§ Given records
=-=-=-=-=

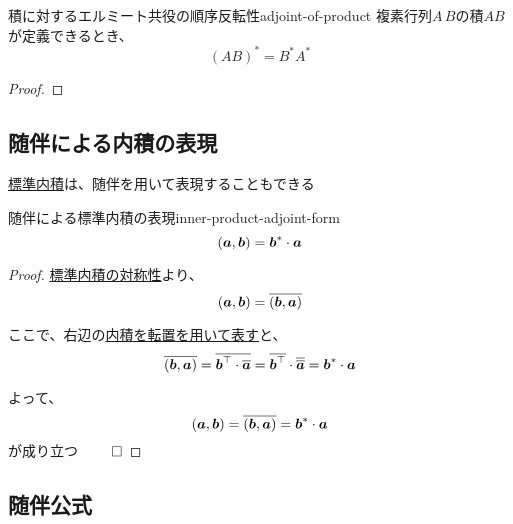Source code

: \documentclass[../../../topic_linear-algebra]{subfiles}
\begin{document}
\br

\begin{theorem}{積に対するエルミート共役の順序反転性}{adjoint-of-product}
  複素行列$A\,B$の積$AB$が定義できるとき、
  \begin{equation*}
    (AB)^* = B^* A^*
  \end{equation*}
\end{theorem}

\begin{proof}
  \todo{}
\end{proof}

\subsection{随伴による内積の表現}

\hyperref[def:standard-inner-product-Cn]{標準内積}は、随伴を用いて表現することもできる

\begin{theorem}{随伴による標準内積の表現}{inner-product-adjoint-form}
  \begin{equation*}
    (\vb*{a},\vb*{b}) = \vb*{b}^* \cdot \vb*{a}
  \end{equation*}
\end{theorem}

\begin{proof}
  \hyperref[thm:standard-inner-product-symmetry]{標準内積の対称性}より、
  \begin{equation*}
    (\vb*{a},\vb*{b}) = \overline{(\vb*{b},\vb*{a})}
  \end{equation*}

  ここで、右辺の\hyperref[thm:inner-product-as-transpose-product]{内積を転置を用いて表す}と、
  \begin{equation*}
    \overline{(\vb*{b},\vb*{a})} = \overline{\vb*{b}^\top \cdot \overline{\vb*{a}}} = \overline{\vb*{b}^\top} \cdot \overline{\overline{\vb*{a}}} = \vb*{b}^* \cdot \vb*{a}
  \end{equation*}

  よって、
  \begin{equation*}
    (\vb*{a},\vb*{b}) = \overline{(\vb*{b},\vb*{a})} = \vb*{b}^* \cdot \vb*{a}
  \end{equation*}
  が成り立つ $\qed$
\end{proof}

\subsection{随伴公式}
\end{document}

=-=-=-=-=

§ What you are asked to do
In the records above, collect each line with "overline".

§ Result for this exercise
    (\vb*{a},\vb*{b}) = \overline{(\vb*{b},\vb*{a})}
    \overline{(\vb*{b},\vb*{a})} = \overline{\vb*{b}^\top \cdot \overline{\vb*{a}}} = \overline{\vb*{b}^\top} \cdot \overline{\overline{\vb*{a}}} = \vb*{b}^* \cdot \vb*{a}
    (\vb*{a},\vb*{b}) = \overline{(\vb*{b},\vb*{a})} = \vb*{b}^* \cdot \vb*{a}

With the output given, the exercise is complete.